SUPPLIED MATERIAL →
::::

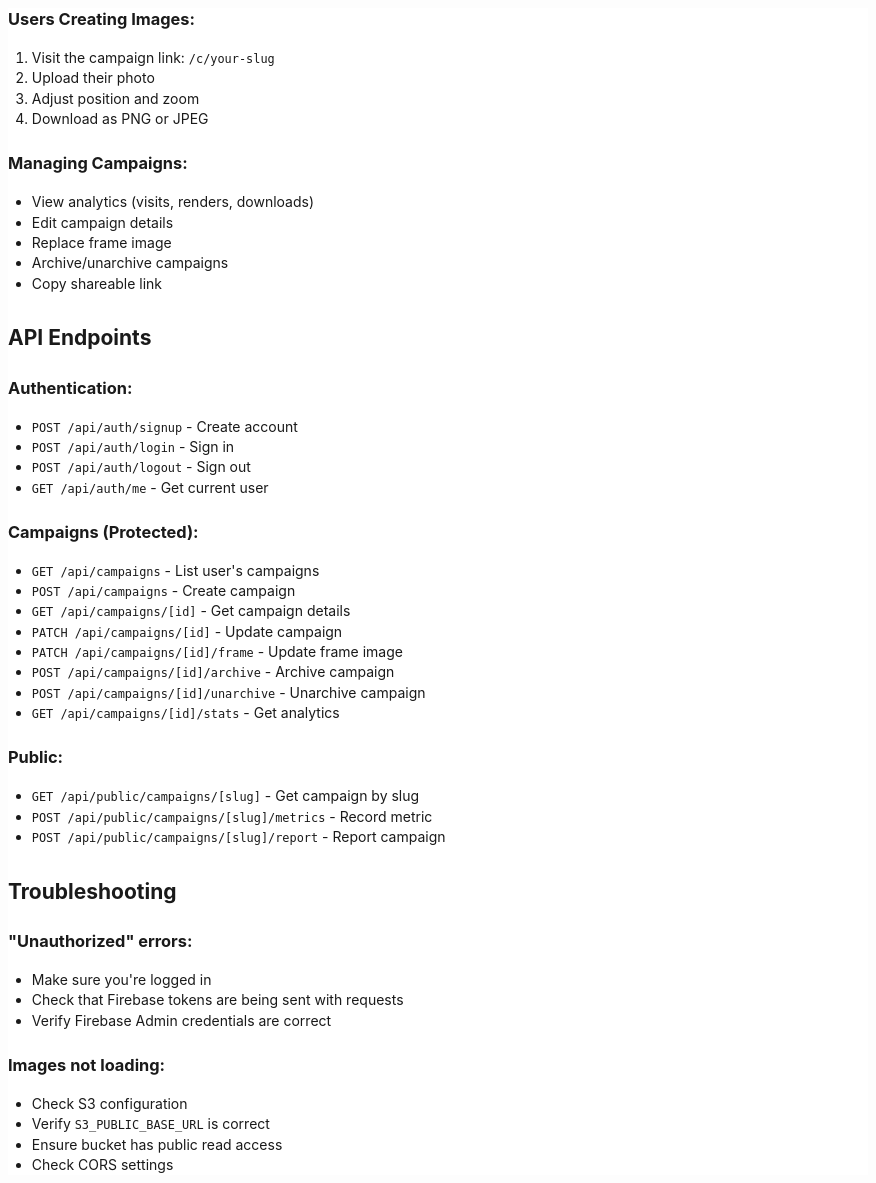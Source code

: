 ### Users Creating Images:
1. Visit the campaign link: `/c/your-slug`
2. Upload their photo
3. Adjust position and zoom
4. Download as PNG or JPEG

### Managing Campaigns:
- View analytics (visits, renders, downloads)
- Edit campaign details
- Replace frame image
- Archive/unarchive campaigns
- Copy shareable link

## API Endpoints

### Authentication:
- `POST /api/auth/signup` - Create account
- `POST /api/auth/login` - Sign in
- `POST /api/auth/logout` - Sign out
- `GET /api/auth/me` - Get current user

### Campaigns (Protected):
- `GET /api/campaigns` - List user's campaigns
- `POST /api/campaigns` - Create campaign
- `GET /api/campaigns/[id]` - Get campaign details
- `PATCH /api/campaigns/[id]` - Update campaign
- `PATCH /api/campaigns/[id]/frame` - Update frame image
- `POST /api/campaigns/[id]/archive` - Archive campaign
- `POST /api/campaigns/[id]/unarchive` - Unarchive campaign
- `GET /api/campaigns/[id]/stats` - Get analytics

### Public:
- `GET /api/public/campaigns/[slug]` - Get campaign by slug
- `POST /api/public/campaigns/[slug]/metrics` - Record metric
- `POST /api/public/campaigns/[slug]/report` - Report campaign

## Troubleshooting

### "Unauthorized" errors:
- Make sure you're logged in
- Check that Firebase tokens are being sent with requests
- Verify Firebase Admin credentials are correct

### Images not loading:
- Check S3 configuration
- Verify `S3_PUBLIC_BASE_URL` is correct
- Ensure bucket has public read access
- Check CORS settings
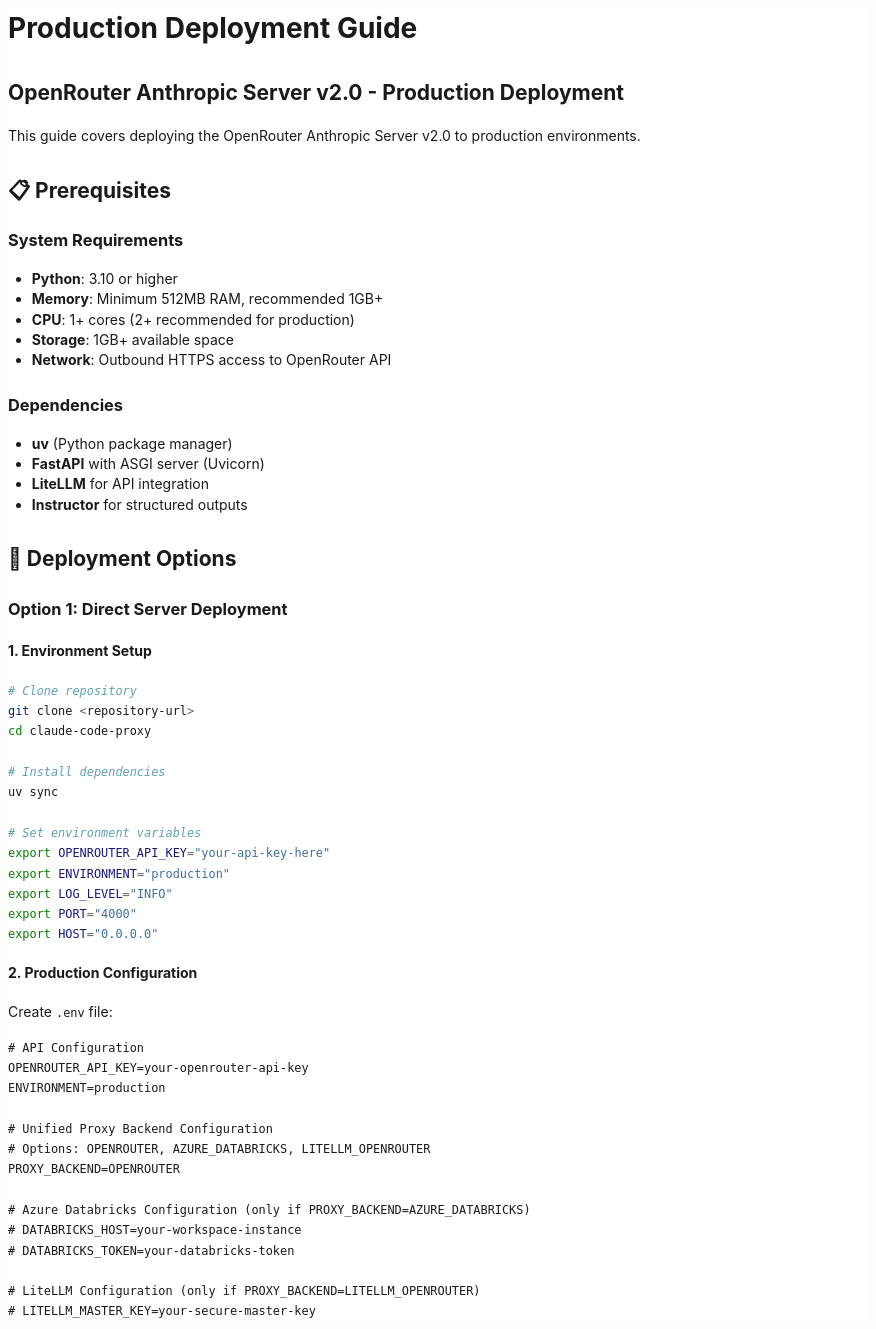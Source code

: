 # Production Deployment Guide

## OpenRouter Anthropic Server v2.0 - Production Deployment

This guide covers deploying the OpenRouter Anthropic Server v2.0 to production environments.

## 📋 Prerequisites

### System Requirements
- **Python**: 3.10 or higher
- **Memory**: Minimum 512MB RAM, recommended 1GB+
- **CPU**: 1+ cores (2+ recommended for production)
- **Storage**: 1GB+ available space
- **Network**: Outbound HTTPS access to OpenRouter API

### Dependencies
- **uv** (Python package manager)
- **FastAPI** with ASGI server (Uvicorn)
- **LiteLLM** for API integration
- **Instructor** for structured outputs

## 🚀 Deployment Options

### Option 1: Direct Server Deployment

#### 1. Environment Setup
```bash
# Clone repository
git clone <repository-url>
cd claude-code-proxy

# Install dependencies
uv sync

# Set environment variables
export OPENROUTER_API_KEY="your-api-key-here"
export ENVIRONMENT="production"
export LOG_LEVEL="INFO"
export PORT="4000"
export HOST="0.0.0.0"
```

#### 2. Production Configuration
Create `.env` file:
```env
# API Configuration
OPENROUTER_API_KEY=your-openrouter-api-key
ENVIRONMENT=production

# Unified Proxy Backend Configuration
# Options: OPENROUTER, AZURE_DATABRICKS, LITELLM_OPENROUTER
PROXY_BACKEND=OPENROUTER

# Azure Databricks Configuration (only if PROXY_BACKEND=AZURE_DATABRICKS)
# DATABRICKS_HOST=your-workspace-instance
# DATABRICKS_TOKEN=your-databricks-token

# LiteLLM Configuration (only if PROXY_BACKEND=LITELLM_OPENROUTER) 
# LITELLM_MASTER_KEY=your-secure-master-key

```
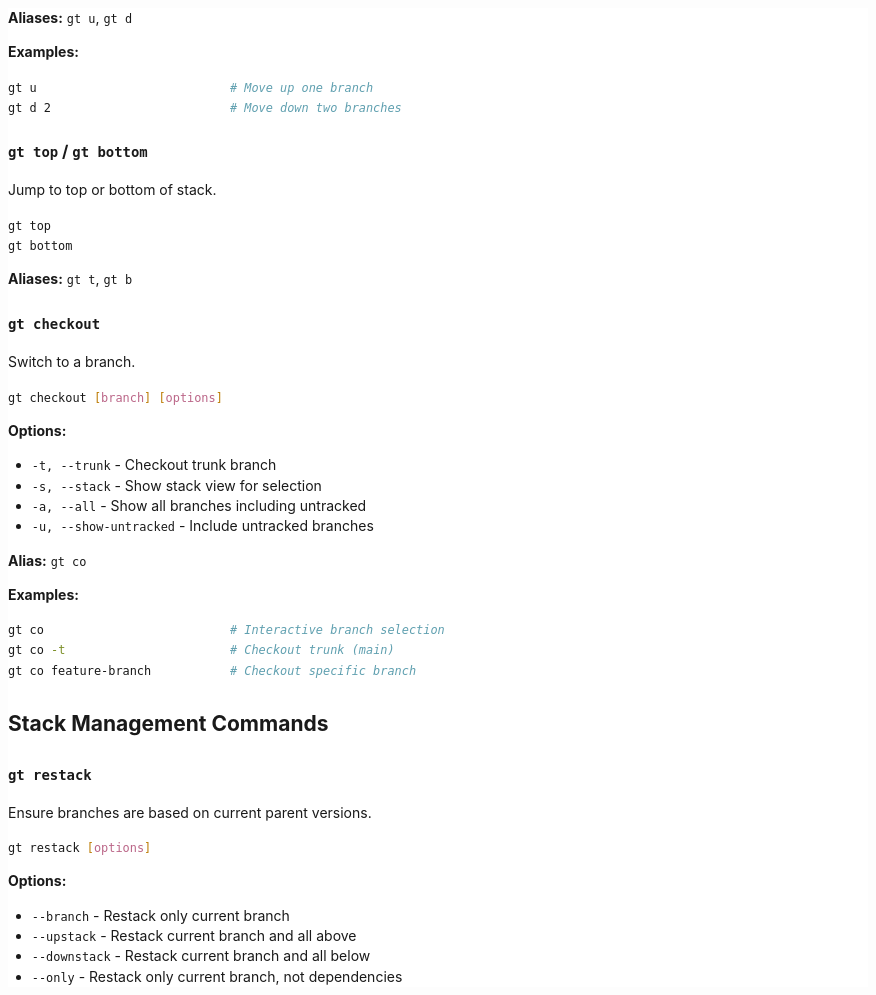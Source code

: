 **Aliases:** `gt u`, `gt d`

**Examples:**
```bash
gt u                           # Move up one branch
gt d 2                         # Move down two branches
```

### `gt top` / `gt bottom`

Jump to top or bottom of stack.

```bash
gt top
gt bottom
```

**Aliases:** `gt t`, `gt b`

### `gt checkout`

Switch to a branch.

```bash
gt checkout [branch] [options]
```

**Options:**
- `-t, --trunk` - Checkout trunk branch
- `-s, --stack` - Show stack view for selection
- `-a, --all` - Show all branches including untracked
- `-u, --show-untracked` - Include untracked branches

**Alias:** `gt co`

**Examples:**
```bash
gt co                          # Interactive branch selection
gt co -t                       # Checkout trunk (main)
gt co feature-branch           # Checkout specific branch
```

## Stack Management Commands

### `gt restack`

Ensure branches are based on current parent versions.

```bash
gt restack [options]
```

**Options:**
- `--branch` - Restack only current branch
- `--upstack` - Restack current branch and all above
- `--downstack` - Restack current branch and all below
- `--only` - Restack only current branch, not dependencies
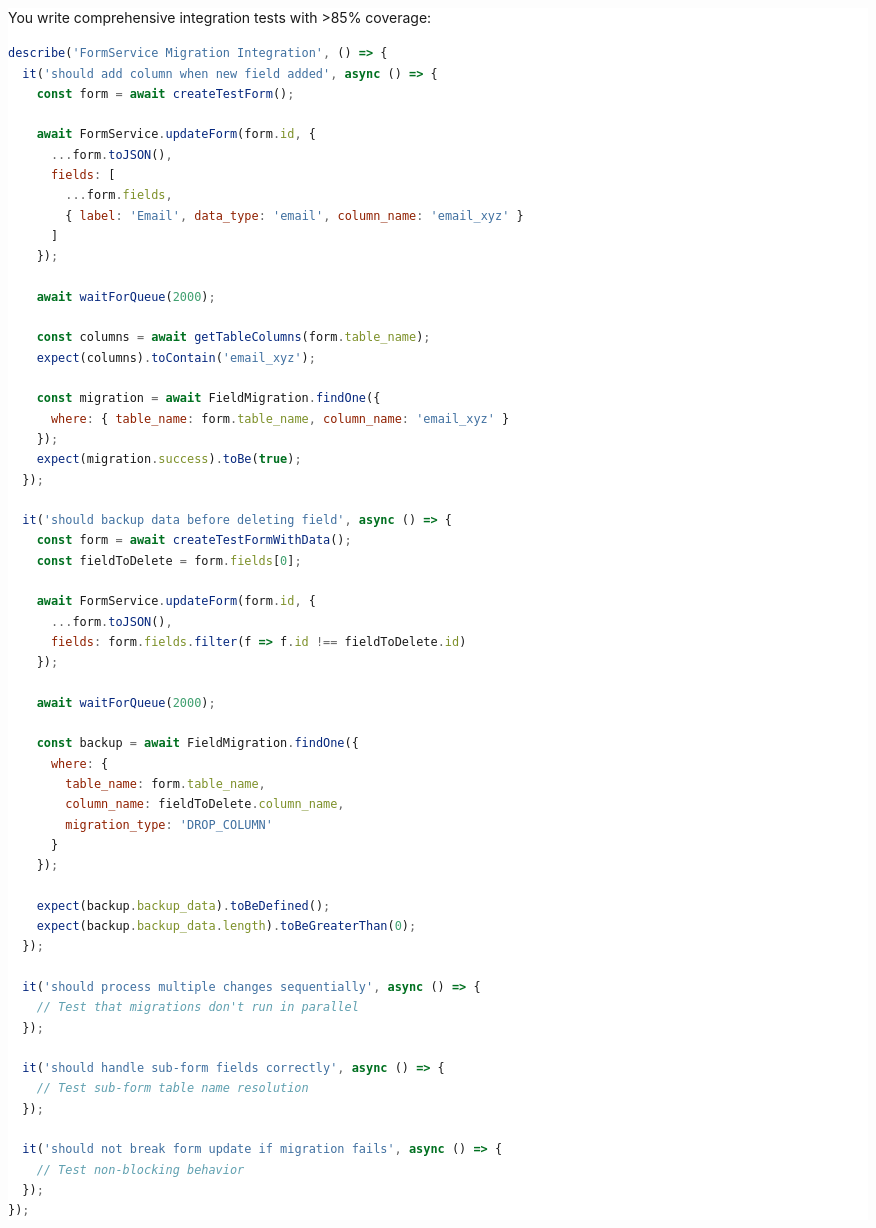 You write comprehensive integration tests with >85% coverage:

```javascript
describe('FormService Migration Integration', () => {
  it('should add column when new field added', async () => {
    const form = await createTestForm();
    
    await FormService.updateForm(form.id, {
      ...form.toJSON(),
      fields: [
        ...form.fields,
        { label: 'Email', data_type: 'email', column_name: 'email_xyz' }
      ]
    });
    
    await waitForQueue(2000);
    
    const columns = await getTableColumns(form.table_name);
    expect(columns).toContain('email_xyz');
    
    const migration = await FieldMigration.findOne({
      where: { table_name: form.table_name, column_name: 'email_xyz' }
    });
    expect(migration.success).toBe(true);
  });
  
  it('should backup data before deleting field', async () => {
    const form = await createTestFormWithData();
    const fieldToDelete = form.fields[0];
    
    await FormService.updateForm(form.id, {
      ...form.toJSON(),
      fields: form.fields.filter(f => f.id !== fieldToDelete.id)
    });
    
    await waitForQueue(2000);
    
    const backup = await FieldMigration.findOne({
      where: {
        table_name: form.table_name,
        column_name: fieldToDelete.column_name,
        migration_type: 'DROP_COLUMN'
      }
    });
    
    expect(backup.backup_data).toBeDefined();
    expect(backup.backup_data.length).toBeGreaterThan(0);
  });
  
  it('should process multiple changes sequentially', async () => {
    // Test that migrations don't run in parallel
  });
  
  it('should handle sub-form fields correctly', async () => {
    // Test sub-form table name resolution
  });
  
  it('should not break form update if migration fails', async () => {
    // Test non-blocking behavior
  });
});
```
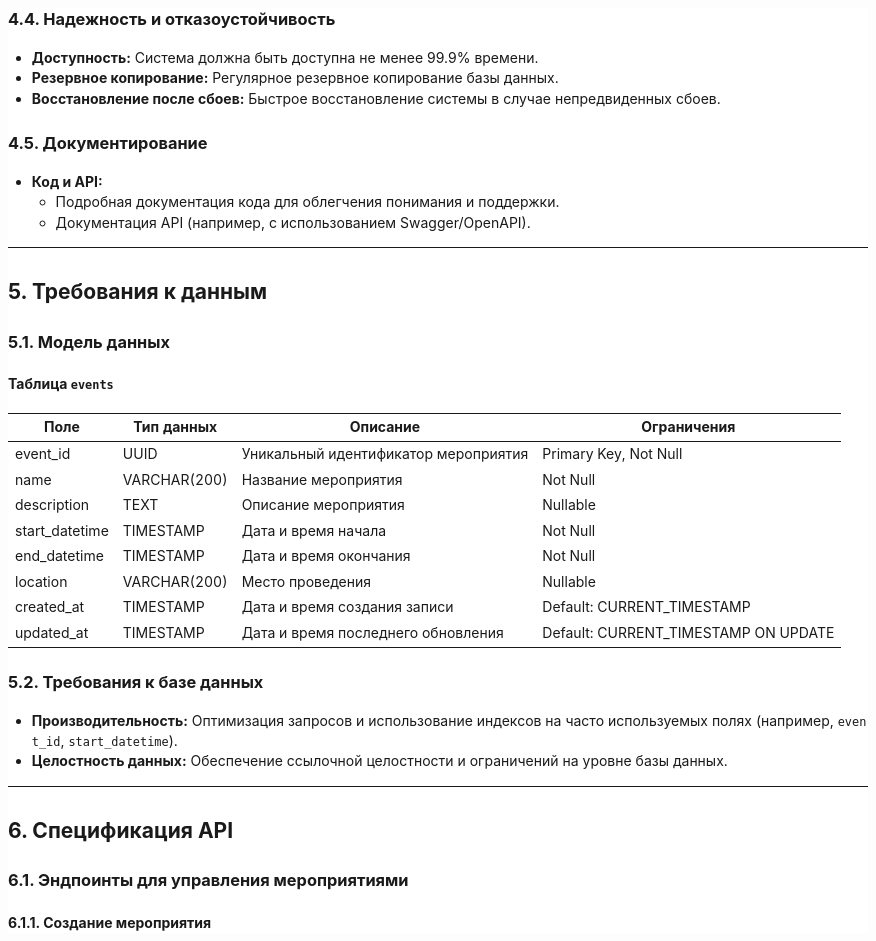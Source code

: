 ### 4.4. Надежность и отказоустойчивость

- **Доступность:** Система должна быть доступна не менее 99.9% времени.
- **Резервное копирование:** Регулярное резервное копирование базы данных.
- **Восстановление после сбоев:** Быстрое восстановление системы в случае непредвиденных сбоев.

### 4.5. Документирование

- **Код и API:**
  - Подробная документация кода для облегчения понимания и поддержки.
  - Документация API (например, с использованием Swagger/OpenAPI).

---

## 5. Требования к данным

### 5.1. Модель данных

#### Таблица `events`

| Поле           | Тип данных    | Описание                              | Ограничения                                |
|----------------|---------------|---------------------------------------|--------------------------------------------|
| event_id       | UUID          | Уникальный идентификатор мероприятия  | Primary Key, Not Null                      |
| name           | VARCHAR(200)  | Название мероприятия                  | Not Null                                   |
| description    | TEXT          | Описание мероприятия                  | Nullable                                   |
| start_datetime | TIMESTAMP     | Дата и время начала                   | Not Null                                   |
| end_datetime   | TIMESTAMP     | Дата и время окончания                | Not Null                                   |
| location       | VARCHAR(200)  | Место проведения                      | Nullable                                   |
| created_at     | TIMESTAMP     | Дата и время создания записи          | Default: CURRENT_TIMESTAMP                 |
| updated_at     | TIMESTAMP     | Дата и время последнего обновления    | Default: CURRENT_TIMESTAMP ON UPDATE       |

### 5.2. Требования к базе данных

- **Производительность:** Оптимизация запросов и использование индексов на часто используемых полях (например, `event_id`, `start_datetime`).
- **Целостность данных:** Обеспечение ссылочной целостности и ограничений на уровне базы данных.

---

## 6. Спецификация API

### 6.1. Эндпоинты для управления мероприятиями

#### 6.1.1. Создание мероприятия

::::

YOUR TASK →
Word for word, reproduce all the data, but not the pictures.

SOLVED PROBLEM →
Source code

: ### Users Creating Images:
1. Visit the campaign link: `/c/your-slug`
2. Upload their photo
3. Adjust position and zoom
4. Download as PNG or JPEG

### Managing Campaigns:
- View analytics (visits, renders, downloads)
- Edit campaign details
- Replace frame image
- Archive/unarchive campaigns
- Copy shareable link

## API Endpoints

### Authentication:
- `POST /api/auth/signup` - Create account
- `POST /api/auth/login` - Sign in
- `POST /api/auth/logout` - Sign out
- `GET /api/auth/me` - Get current user

### Campaigns (Protected):
- `GET /api/campaigns` - List user's campaigns
- `POST /api/campaigns` - Create campaign
- `GET /api/campaigns/[id]` - Get campaign details
- `PATCH /api/campaigns/[id]` - Update campaign
- `PATCH /api/campaigns/[id]/frame` - Update frame image
- `POST /api/campaigns/[id]/archive` - Archive campaign
- `POST /api/campaigns/[id]/unarchive` - Unarchive campaign
- `GET /api/campaigns/[id]/stats` - Get analytics

### Public:
- `GET /api/public/campaigns/[slug]` - Get campaign by slug
- `POST /api/public/campaigns/[slug]/metrics` - Record metric
- `POST /api/public/campaigns/[slug]/report` - Report campaign

## Troubleshooting

### "Unauthorized" errors:
- Make sure you're logged in
- Check that Firebase tokens are being sent with requests
- Verify Firebase Admin credentials are correct

### Images not loading:
- Check S3 configuration
- Verify `S3_PUBLIC_BASE_URL` is correct
- Ensure bucket has public read access
- Check CORS settings
Source code

: # Production Deployment Guide

## OpenRouter Anthropic Server v2.0 - Production Deployment

This guide covers deploying the OpenRouter Anthropic Server v2.0 to production environments.

## 📋 Prerequisites

### System Requirements
- **Python**: 3.10 or higher
- **Memory**: Minimum 512MB RAM, recommended 1GB+
- **CPU**: 1+ cores (2+ recommended for production)
- **Storage**: 1GB+ available space
- **Network**: Outbound HTTPS access to OpenRouter API

### Dependencies
- **uv** (Python package manager)
- **FastAPI** with ASGI server (Uvicorn)
- **LiteLLM** for API integration
- **Instructor** for structured outputs

## 🚀 Deployment Options

### Option 1: Direct Server Deployment

#### 1. Environment Setup
```bash
# Clone repository
git clone <repository-url>
cd claude-code-proxy

# Install dependencies
uv sync

# Set environment variables
export OPENROUTER_API_KEY="your-api-key-here"
export ENVIRONMENT="production"
export LOG_LEVEL="INFO"
export PORT="4000"
export HOST="0.0.0.0"
```

#### 2. Production Configuration
Create `.env` file:
```env
# API Configuration
OPENROUTER_API_KEY=your-openrouter-api-key
ENVIRONMENT=production

# Unified Proxy Backend Configuration
# Options: OPENROUTER, AZURE_DATABRICKS, LITELLM_OPENROUTER
PROXY_BACKEND=OPENROUTER

# Azure Databricks Configuration (only if PROXY_BACKEND=AZURE_DATABRICKS)
# DATABRICKS_HOST=your-workspace-instance
# DATABRICKS_TOKEN=your-databricks-token

# LiteLLM Configuration (only if PROXY_BACKEND=LITELLM_OPENROUTER) 
# LITELLM_MASTER_KEY=your-secure-master-key

```
Source code

: **Aliases:** `gt u`, `gt d`

**Examples:**
```bash
gt u                           # Move up one branch
gt d 2                         # Move down two branches
```

### `gt top` / `gt bottom`

Jump to top or bottom of stack.

```bash
gt top
gt bottom
```

**Aliases:** `gt t`, `gt b`

### `gt checkout`

Switch to a branch.

```bash
gt checkout [branch] [options]
```

**Options:**
- `-t, --trunk` - Checkout trunk branch
- `-s, --stack` - Show stack view for selection
- `-a, --all` - Show all branches including untracked
- `-u, --show-untracked` - Include untracked branches

**Alias:** `gt co`

**Examples:**
```bash
gt co                          # Interactive branch selection
gt co -t                       # Checkout trunk (main)
gt co feature-branch           # Checkout specific branch
```

## Stack Management Commands

### `gt restack`

Ensure branches are based on current parent versions.

```bash
gt restack [options]
```

**Options:**
- `--branch` - Restack only current branch
- `--upstack` - Restack current branch and all above
- `--downstack` - Restack current branch and all below
- `--only` - Restack only current branch, not dependencies
 You write comprehensive integration tests with >85% coverage:

```javascript
describe('FormService Migration Integration', () => {
  it('should add column when new field added', async () => {
    const form = await createTestForm();
    
    await FormService.updateForm(form.id, {
      ...form.toJSON(),
      fields: [
        ...form.fields,
        { label: 'Email', data_type: 'email', column_name: 'email_xyz' }
      ]
    });
    
    await waitForQueue(2000);
    
    const columns = await getTableColumns(form.table_name);
    expect(columns).toContain('email_xyz');
    
    const migration = await FieldMigration.findOne({
      where: { table_name: form.table_name, column_name: 'email_xyz' }
    });
    expect(migration.success).toBe(true);
  });
  
  it('should backup data before deleting field', async () => {
    const form = await createTestFormWithData();
    const fieldToDelete = form.fields[0];
    
    await FormService.updateForm(form.id, {
      ...form.toJSON(),
      fields: form.fields.filter(f => f.id !== fieldToDelete.id)
    });
    
    await waitForQueue(2000);
    
    const backup = await FieldMigration.findOne({
      where: {
        table_name: form.table_name,
        column_name: fieldToDelete.column_name,
        migration_type: 'DROP_COLUMN'
      }
    });
    
    expect(backup.backup_data).toBeDefined();
    expect(backup.backup_data.length).toBeGreaterThan(0);
  });
  
  it('should process multiple changes sequentially', async () => {
    // Test that migrations don't run in parallel
  });
  
  it('should handle sub-form fields correctly', async () => {
    // Test sub-form table name resolution
  });
  
  it('should not break form update if migration fails', async () => {
    // Test non-blocking behavior
  });
});
```
Source code

: ### 4.4. Надежность и отказоустойчивость

- **Доступность:** Система должна быть доступна не менее 99.9% времени.
- **Резервное копирование:** Регулярное резервное копирование базы данных.
- **Восстановление после сбоев:** Быстрое восстановление системы в случае непредвиденных сбоев.

### 4.5. Документирование

- **Код и API:**
  - Подробная документация кода для облегчения понимания и поддержки.
  - Документация API (например, с использованием Swagger/OpenAPI).

---

## 5. Требования к данным

### 5.1. Модель данных

#### Таблица `events`

| Поле           | Тип данных    | Описание                              | Ограничения                                |
|----------------|---------------|---------------------------------------|--------------------------------------------|
| event_id       | UUID          | Уникальный идентификатор мероприятия  | Primary Key, Not Null                      |
| name           | VARCHAR(200)  | Название мероприятия                  | Not Null                                   |
| description    | TEXT          | Описание мероприятия                  | Nullable                                   |
| start_datetime | TIMESTAMP     | Дата и время начала                   | Not Null                                   |
| end_datetime   | TIMESTAMP     | Дата и время окончания                | Not Null                                   |
| location       | VARCHAR(200)  | Место проведения                      | Nullable                                   |
| created_at     | TIMESTAMP     | Дата и время создания записи          | Default: CURRENT_TIMESTAMP                 |
| updated_at     | TIMESTAMP     | Дата и время последнего обновления    | Default: CURRENT_TIMESTAMP ON UPDATE       |

### 5.2. Требования к базе данных

- **Производительность:** Оптимизация запросов и использование индексов на часто используемых полях (например, `event_id`, `start_datetime`).
- **Целостность данных:** Обеспечение ссылочной целостности и ограничений на уровне базы данных.

---

## 6. Спецификация API

### 6.1. Эндпоинты для управления мероприятиями

#### 6.1.1. Создание мероприятия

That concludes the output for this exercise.